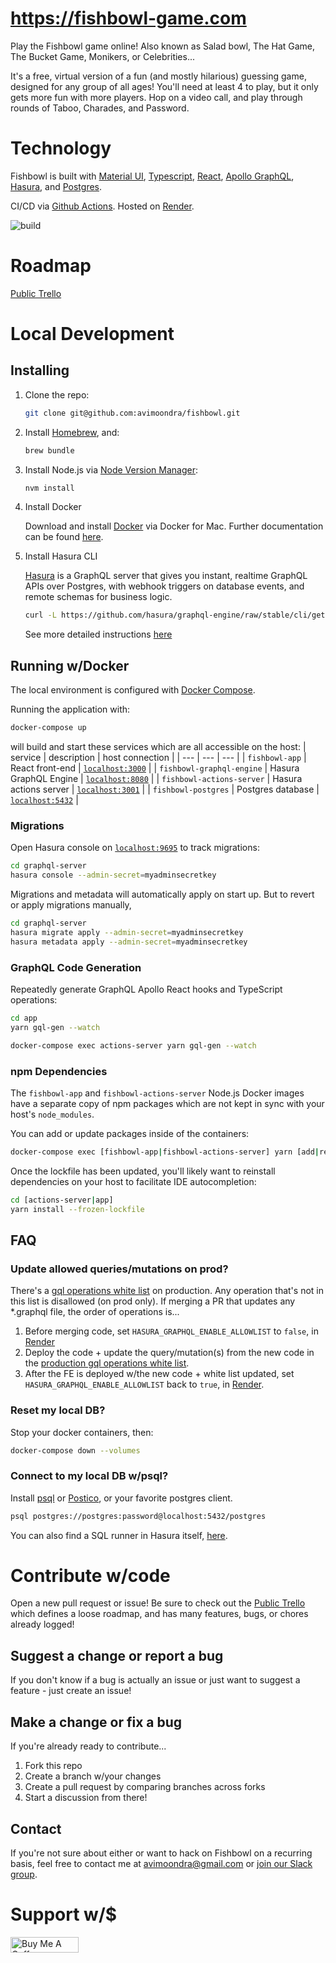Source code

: # https://fishbowl-game.com

Play the Fishbowl game online! Also known as Salad bowl, The Hat Game, The Bucket Game, Monikers, or Celebrities...

It's a free, virtual version of a fun (and mostly hilarious) guessing game, designed for any group of all ages! You'll need at least 4 to play, but it only gets more fun with more players. Hop on a video call, and play through rounds of Taboo, Charades, and Password.

# Technology

Fishbowl is built with [Material UI](https://material-ui.com/), [Typescript](https://www.typescriptlang.org/), [React](https://reactjs.org/), [Apollo GraphQL](https://www.apollographql.com/), [Hasura](https://hasura.io/), and [Postgres](https://www.postgresql.org/).

CI/CD via [Github Actions](https://github.com/features/actions). Hosted on [Render](https://render.com/).

![build](https://github.com/avimoondra/fishbowl/workflows/build/badge.svg)

# Roadmap

[Public Trello](https://trello.com/b/xxUmKj7q/fishbowl-game)

# Local Development

## Installing

1. Clone the repo:

   ```bash
   git clone git@github.com:avimoondra/fishbowl.git
   ```

2. Install [Homebrew](https://brew.sh/), and:

   ```bash
   brew bundle
   ```

3. Install Node.js via [Node Version Manager](https://github.com/nvm-sh/nvm):

   ```bash
   nvm install
   ```

4. Install Docker

   Download and install [Docker](https://docs.docker.com/docker-for-mac/install/) via Docker for Mac. Further documentation can be found [here](https://docs.docker.com/engine/docker-overview/).

5. Install Hasura CLI

   [Hasura](https://hasura.io/) is a GraphQL server that gives you instant, realtime GraphQL APIs over Postgres, with webhook triggers on database events, and remote schemas for business logic.

   ```bash
   curl -L https://github.com/hasura/graphql-engine/raw/stable/cli/get.sh | bash
   ```

   See more detailed instructions [here](https://hasura.io/docs/1.0/graphql/manual/hasura-cli/install-hasura-cli.html)

## Running w/Docker

The local environment is configured with [Docker Compose](https://docs.docker.com/compose/).

Running the application with:

```bash
docker-compose up
```

will build and start these services which are all accessible on the host:
| service | description | host connection |
| --- | --- | --- |
| `fishbowl-app` | React front-end | [`localhost:3000`](http://localhost:3000/) |
| `fishbowl-graphql-engine` | Hasura GraphQL Engine | [`localhost:8080`](http://localhost:8080/) |
| `fishbowl-actions-server` | Hasura actions server | [`localhost:3001`](http://localhost:3001/) |
| `fishbowl-postgres` | Postgres database | [`localhost:5432`](http://localhost:5432/) |

### Migrations

Open Hasura console on [`localhost:9695`](http://localhost:9695/) to track migrations:

```bash
cd graphql-server
hasura console --admin-secret=myadminsecretkey
```

Migrations and metadata will automatically apply on start up. But to revert or apply migrations manually,

```bash
cd graphql-server
hasura migrate apply --admin-secret=myadminsecretkey
hasura metadata apply --admin-secret=myadminsecretkey
```

### GraphQL Code Generation

Repeatedly generate GraphQL Apollo React hooks and TypeScript operations:

```bash
cd app
yarn gql-gen --watch
```

```bash
docker-compose exec actions-server yarn gql-gen --watch
```

### npm Dependencies

The `fishbowl-app` and `fishbowl-actions-server` Node.js Docker images have a separate copy of npm packages which are not kept in sync with your host's `node_modules`.

You can add or update packages inside of the containers:

```bash
docker-compose exec [fishbowl-app|fishbowl-actions-server] yarn [add|remove|etc.] xyz-package
```

Once the lockfile has been updated, you'll likely want to reinstall dependencies on your host to facilitate IDE autocompletion:

```bash
cd [actions-server|app]
yarn install --frozen-lockfile
```

## FAQ

### Update allowed queries/mutations on prod?

There's a [gql operations white list](https://fishbowl-graphql.onrender.com/console/settings/allowed-queries) on production. Any operation that's not in this list is disallowed (on prod only). If merging a PR that updates any \*.graphql file, the order of operations is...

1. Before merging code, set `HASURA_GRAPHQL_ENABLE_ALLOWLIST` to `false`, in [Render](https://dashboard.render.com/web/srv-bqave7tp1qr5voljem1g/env)
2. Deploy the code + update the query/mutation(s) from the new code in the [production gql operations white list](https://fishbowl-graphql.onrender.com/console/settings/allowed-queries).
3. After the FE is deployed w/the new code + white list updated, set `HASURA_GRAPHQL_ENABLE_ALLOWLIST` back to `true`, in [Render](https://dashboard.render.com/web/srv-bqave7tp1qr5voljem1g/env).

### Reset my local DB?

Stop your docker containers, then:

```bash
docker-compose down --volumes
```

### Connect to my local DB w/psql?

Install [psql](https://www.postgresql.org/docs/9.3/app-psql.html) or [Postico](https://eggerapps.at/postico/), or your favorite postgres client.

```bash
psql postgres://postgres:password@localhost:5432/postgres
```

You can also find a SQL runner in Hasura itself, [here](http://localhost:9695/data/sql).

# Contribute w/code

Open a new pull request or issue! Be sure to check out the [Public Trello](https://trello.com/b/xxUmKj7q/fishbowl-game) which defines a loose roadmap, and has many features, bugs, or chores already logged!

## Suggest a change or report a bug

If you don't know if a bug is actually an issue or just want to suggest a feature - just create an issue!

## Make a change or fix a bug

If you're already ready to contribute...

1. Fork this repo
2. Create a branch w/your changes
3. Create a pull request by comparing branches across forks
4. Start a discussion from there!

## Contact

If you're not sure about either or want to hack on Fishbowl on a recurring basis, feel free to contact me at [avimoondra@gmail.com](mailto:avimoondra@gmail.com) or [join our Slack group](https://join.slack.com/t/fishbowl-game/shared_invite/zt-dzi7puk6-Dpcg748SKqoBeRqZOfV7~g).

# Support w/\$

<a href="https://www.buymeacoffee.com/fishbowlgame" target="_blank"><img src="https://cdn.buymeacoffee.com/buttons/default-orange.png" alt="Buy Me A Coffee" style="height: 25.5px !important;width: 108.5px !important;" ></a>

— Activity —
Filter this listing and copy only the lines holding the word "will".

— Solution for this task —
will build and start these services which are all accessible on the host:
Migrations and metadata will automatically apply on start up. But to revert or apply migrations manually,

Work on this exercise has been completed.